[Collected data]

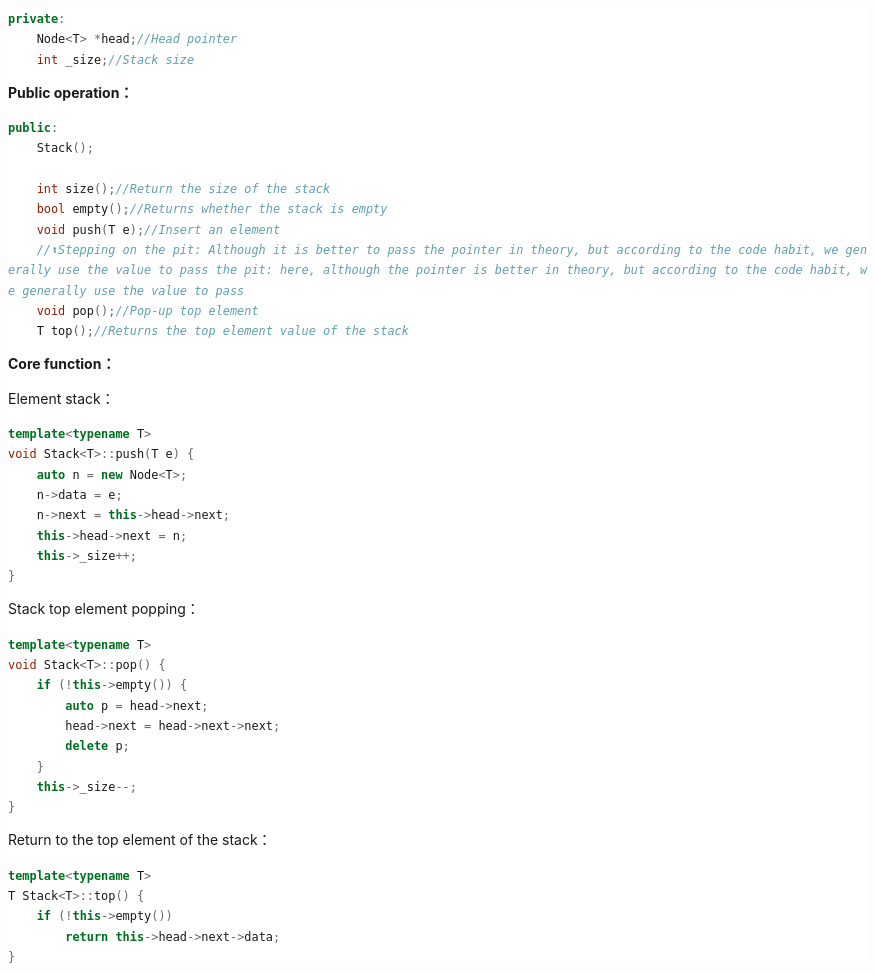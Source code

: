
 ```c++
private:
    Node<T> *head;//Head pointer
    int _size;//Stack size
```

**Public operation：**

```c++
public:
    Stack();

    int size();//Return the size of the stack
    bool empty();//Returns whether the stack is empty
    void push(T e);//Insert an element
    //⬆Stepping on the pit: Although it is better to pass the pointer in theory, but according to the code habit, we generally use the value to pass the pit: here, although the pointer is better in theory, but according to the code habit, we generally use the value to pass
    void pop();//Pop-up top element
    T top();//Returns the top element value of the stack
```

**Core function：**

Element stack：

```c++
template<typename T>
void Stack<T>::push(T e) {
    auto n = new Node<T>;
    n->data = e;
    n->next = this->head->next;
    this->head->next = n;
    this->_size++;
}
```

Stack top element popping：

```c++
template<typename T>
void Stack<T>::pop() {
    if (!this->empty()) {
        auto p = head->next;
        head->next = head->next->next;
        delete p;
    }
    this->_size--;
}
```

Return to the top element of the stack：

```c++
template<typename T>
T Stack<T>::top() {
    if (!this->empty())
        return this->head->next->data;
}
```
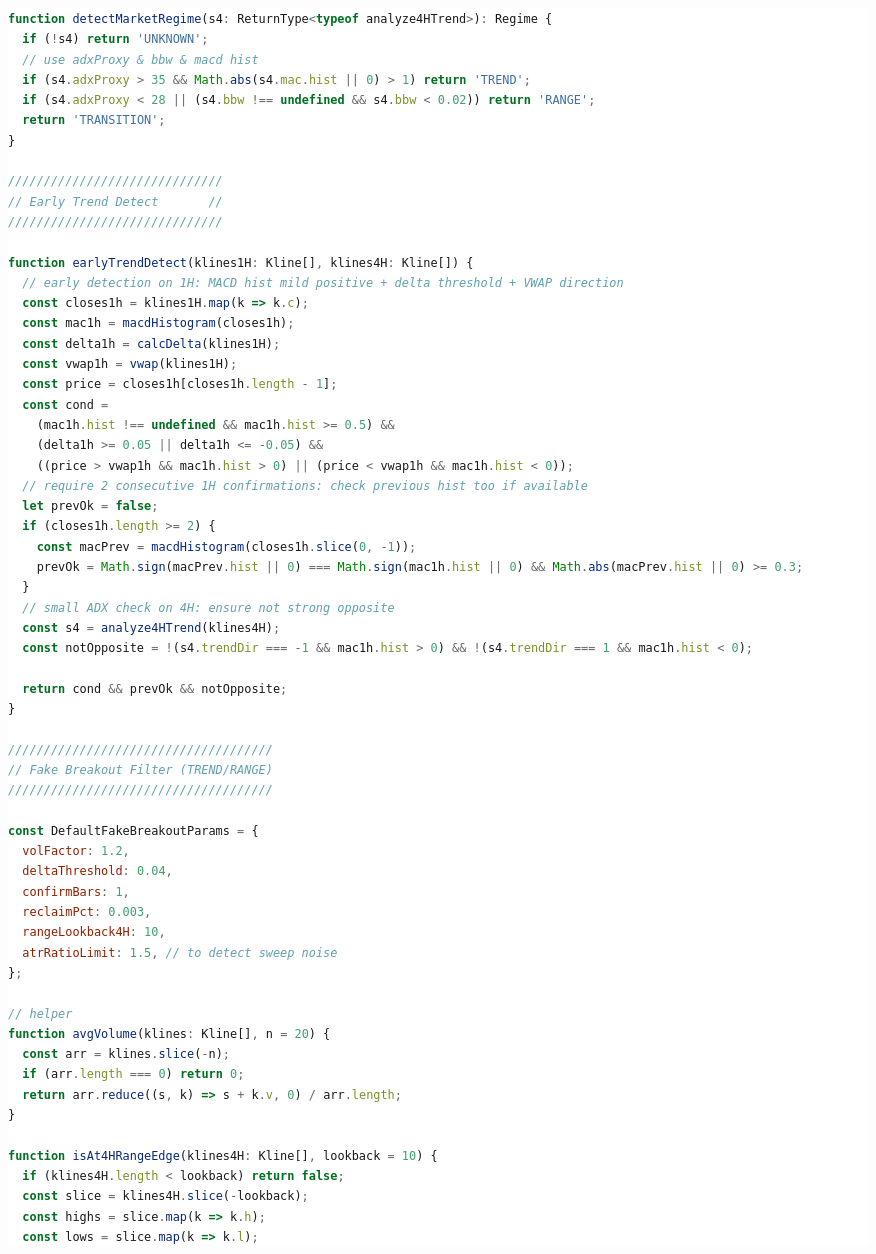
 ```js
function detectMarketRegime(s4: ReturnType<typeof analyze4HTrend>): Regime {
  if (!s4) return 'UNKNOWN';
  // use adxProxy & bbw & macd hist
  if (s4.adxProxy > 35 && Math.abs(s4.mac.hist || 0) > 1) return 'TREND';
  if (s4.adxProxy < 28 || (s4.bbw !== undefined && s4.bbw < 0.02)) return 'RANGE';
  return 'TRANSITION';
}

//////////////////////////////
// Early Trend Detect       //
//////////////////////////////

function earlyTrendDetect(klines1H: Kline[], klines4H: Kline[]) {
  // early detection on 1H: MACD hist mild positive + delta threshold + VWAP direction
  const closes1h = klines1H.map(k => k.c);
  const mac1h = macdHistogram(closes1h);
  const delta1h = calcDelta(klines1H);
  const vwap1h = vwap(klines1H);
  const price = closes1h[closes1h.length - 1];
  const cond =
    (mac1h.hist !== undefined && mac1h.hist >= 0.5) &&
    (delta1h >= 0.05 || delta1h <= -0.05) &&
    ((price > vwap1h && mac1h.hist > 0) || (price < vwap1h && mac1h.hist < 0));
  // require 2 consecutive 1H confirmations: check previous hist too if available
  let prevOk = false;
  if (closes1h.length >= 2) {
    const macPrev = macdHistogram(closes1h.slice(0, -1));
    prevOk = Math.sign(macPrev.hist || 0) === Math.sign(mac1h.hist || 0) && Math.abs(macPrev.hist || 0) >= 0.3;
  }
  // small ADX check on 4H: ensure not strong opposite
  const s4 = analyze4HTrend(klines4H);
  const notOpposite = !(s4.trendDir === -1 && mac1h.hist > 0) && !(s4.trendDir === 1 && mac1h.hist < 0);

  return cond && prevOk && notOpposite;
}

/////////////////////////////////////
// Fake Breakout Filter (TREND/RANGE)
/////////////////////////////////////

const DefaultFakeBreakoutParams = {
  volFactor: 1.2,
  deltaThreshold: 0.04,
  confirmBars: 1,
  reclaimPct: 0.003,
  rangeLookback4H: 10,
  atrRatioLimit: 1.5, // to detect sweep noise
};

// helper
function avgVolume(klines: Kline[], n = 20) {
  const arr = klines.slice(-n);
  if (arr.length === 0) return 0;
  return arr.reduce((s, k) => s + k.v, 0) / arr.length;
}

function isAt4HRangeEdge(klines4H: Kline[], lookback = 10) {
  if (klines4H.length < lookback) return false;
  const slice = klines4H.slice(-lookback);
  const highs = slice.map(k => k.h);
  const lows = slice.map(k => k.l);
```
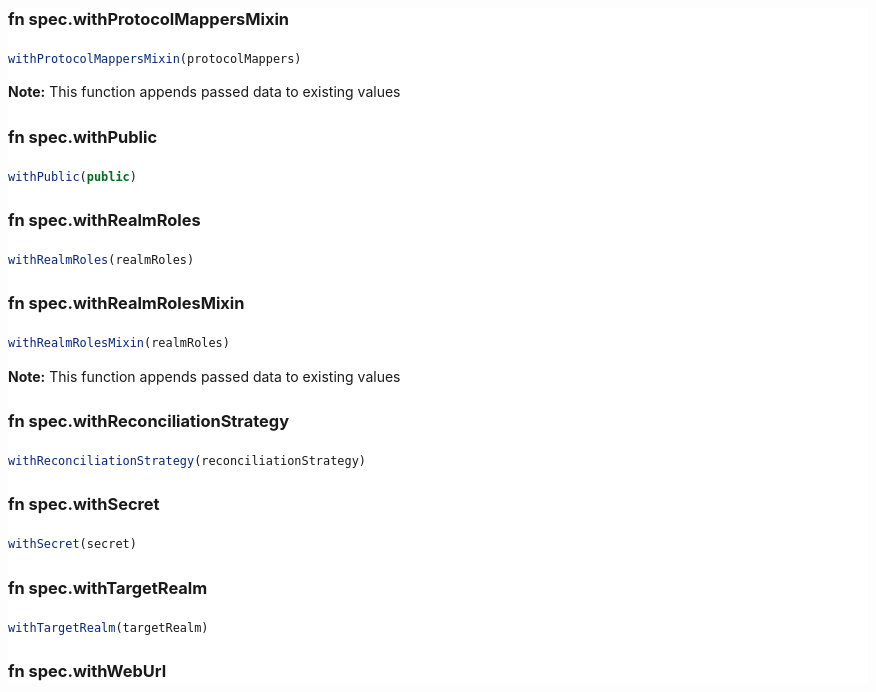 

### fn spec.withProtocolMappersMixin

```ts
withProtocolMappersMixin(protocolMappers)
```



**Note:** This function appends passed data to existing values

### fn spec.withPublic

```ts
withPublic(public)
```



### fn spec.withRealmRoles

```ts
withRealmRoles(realmRoles)
```



### fn spec.withRealmRolesMixin

```ts
withRealmRolesMixin(realmRoles)
```



**Note:** This function appends passed data to existing values

### fn spec.withReconciliationStrategy

```ts
withReconciliationStrategy(reconciliationStrategy)
```



### fn spec.withSecret

```ts
withSecret(secret)
```



### fn spec.withTargetRealm

```ts
withTargetRealm(targetRealm)
```



### fn spec.withWebUrl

• **EXERCISE DIRECTIONS**:
Where does the string "withRealmRolesMixin" appear in the records? Copy every line that holds it.

• **ANSWER BELOW**:
### fn spec.withRealmRolesMixin
withRealmRolesMixin(realmRoles)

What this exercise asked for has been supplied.